Литмир - Электронная Библиотека

Немало слышал этот зал. И прославления Сталина, и разоблачения Берии. И поношения западного искусства, когда весьма почтенный (уже и в ту пору носитель всех возможных наград и званий) живописец, руководитель мастерской, содрогаясь от праведного гнева, выкликал: «Мы будем беспощадно бороться с некритическим отношением ко всякого рода импрессионистам, вроде Ван Гога и Матисса!» Именно так — «импрессионисты Ван Гог и Матисс».

Потом он заходил сюда же как в «храм Божий». И учил студентов писать картины на вполне православные темы. Да и один ли он таков?

Нас приучали ведь не только к верноподданничеству, менять кумиров безропотно и воодушевленно нас приучали тоже.

Все же политика оставалась тогда фоном. Тревожным, иногда беспокойно обнадеживающим. Но главным были наши обыденные дела.

У меня сохранились дневники тех лет, но по ним восстановить мысли решительно невозможно. Совершенно не понимаю, о чем я разговаривал и как разговаривал с людьми. Весь я был ненастоящий, мыслил лишь литературными образами, а то и штампами. Только страх, вечный Танатос, хотя и слова-то такого не знал я тогда.
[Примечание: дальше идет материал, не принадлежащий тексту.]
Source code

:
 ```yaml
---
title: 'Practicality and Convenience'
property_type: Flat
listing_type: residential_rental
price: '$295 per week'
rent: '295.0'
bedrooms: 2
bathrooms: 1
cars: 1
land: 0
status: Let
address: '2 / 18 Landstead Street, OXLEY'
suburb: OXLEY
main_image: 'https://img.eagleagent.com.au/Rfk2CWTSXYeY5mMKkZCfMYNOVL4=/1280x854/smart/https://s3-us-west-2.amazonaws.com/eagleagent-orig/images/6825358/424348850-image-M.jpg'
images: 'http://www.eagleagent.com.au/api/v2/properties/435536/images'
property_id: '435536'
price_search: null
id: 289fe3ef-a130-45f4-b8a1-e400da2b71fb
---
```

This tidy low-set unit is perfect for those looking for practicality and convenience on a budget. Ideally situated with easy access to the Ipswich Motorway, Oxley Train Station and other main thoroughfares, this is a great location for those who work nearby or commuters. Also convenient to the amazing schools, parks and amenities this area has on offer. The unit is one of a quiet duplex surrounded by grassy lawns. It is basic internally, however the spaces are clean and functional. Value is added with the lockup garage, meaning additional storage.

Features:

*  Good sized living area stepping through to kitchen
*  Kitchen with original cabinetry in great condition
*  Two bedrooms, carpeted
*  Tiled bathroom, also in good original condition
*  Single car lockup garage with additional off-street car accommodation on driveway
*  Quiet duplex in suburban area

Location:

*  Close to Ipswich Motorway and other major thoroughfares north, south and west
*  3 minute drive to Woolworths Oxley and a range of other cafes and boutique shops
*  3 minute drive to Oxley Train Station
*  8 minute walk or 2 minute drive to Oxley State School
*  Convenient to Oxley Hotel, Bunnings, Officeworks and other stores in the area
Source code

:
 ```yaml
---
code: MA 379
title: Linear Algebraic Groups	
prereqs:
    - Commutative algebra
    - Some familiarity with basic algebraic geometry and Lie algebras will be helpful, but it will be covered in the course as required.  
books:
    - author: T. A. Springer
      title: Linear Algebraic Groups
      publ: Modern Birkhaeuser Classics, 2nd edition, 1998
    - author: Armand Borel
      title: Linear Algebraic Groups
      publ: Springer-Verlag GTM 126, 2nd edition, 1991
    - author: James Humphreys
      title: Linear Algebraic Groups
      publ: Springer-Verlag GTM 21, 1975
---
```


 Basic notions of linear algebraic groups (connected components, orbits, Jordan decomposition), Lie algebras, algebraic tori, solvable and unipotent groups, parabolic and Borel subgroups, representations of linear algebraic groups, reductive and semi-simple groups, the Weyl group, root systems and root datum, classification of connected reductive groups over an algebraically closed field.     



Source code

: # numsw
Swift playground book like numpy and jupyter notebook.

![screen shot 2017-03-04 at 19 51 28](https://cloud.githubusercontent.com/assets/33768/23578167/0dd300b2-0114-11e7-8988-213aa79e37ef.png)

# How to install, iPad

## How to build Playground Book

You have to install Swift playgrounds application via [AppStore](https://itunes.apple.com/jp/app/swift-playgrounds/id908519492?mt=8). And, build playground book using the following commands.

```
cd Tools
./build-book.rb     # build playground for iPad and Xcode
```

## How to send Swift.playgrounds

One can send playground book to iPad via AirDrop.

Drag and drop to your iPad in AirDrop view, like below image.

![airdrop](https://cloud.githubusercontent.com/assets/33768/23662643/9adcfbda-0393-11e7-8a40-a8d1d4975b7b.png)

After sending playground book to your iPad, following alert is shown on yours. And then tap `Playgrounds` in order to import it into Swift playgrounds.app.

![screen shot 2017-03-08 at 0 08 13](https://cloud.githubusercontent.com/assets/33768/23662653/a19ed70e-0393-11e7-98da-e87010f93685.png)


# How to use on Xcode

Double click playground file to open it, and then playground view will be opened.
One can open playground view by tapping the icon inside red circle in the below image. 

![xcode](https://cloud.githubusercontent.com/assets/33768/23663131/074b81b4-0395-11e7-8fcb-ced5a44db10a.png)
Самым же главным было, конечно, личное.

Правда, принято считать, что работа составляла и составляет единственный и главный смысл жизни. Особенно для тех, кто занят, так сказать, творчеством.

Все чаще я думаю, что это вздор.

Быть может, великий математик, философ (известен пример Канта) и способен полностью погрузиться в чисто интеллектуальный мир. Но люди, так или иначе связанные с литературой (а наверное, просто все люди), скорее думают о том, кого любят, о ком мечтают, кого придумывают или додумывают, кому хотят понравиться. И кому-то — пусть только придуманному — явно или не явно посвящают все, что делают. Кстати сказать, из-за любви или того, что мнится любовью, кончают с собой чаще, нежели по поводу «творческих мук». Ведь самый глубинный, потаенный процесс, то, что Сезанн называл «реализацией своих ощущений», тоже связан с тем, кем хочет художник быть понятым.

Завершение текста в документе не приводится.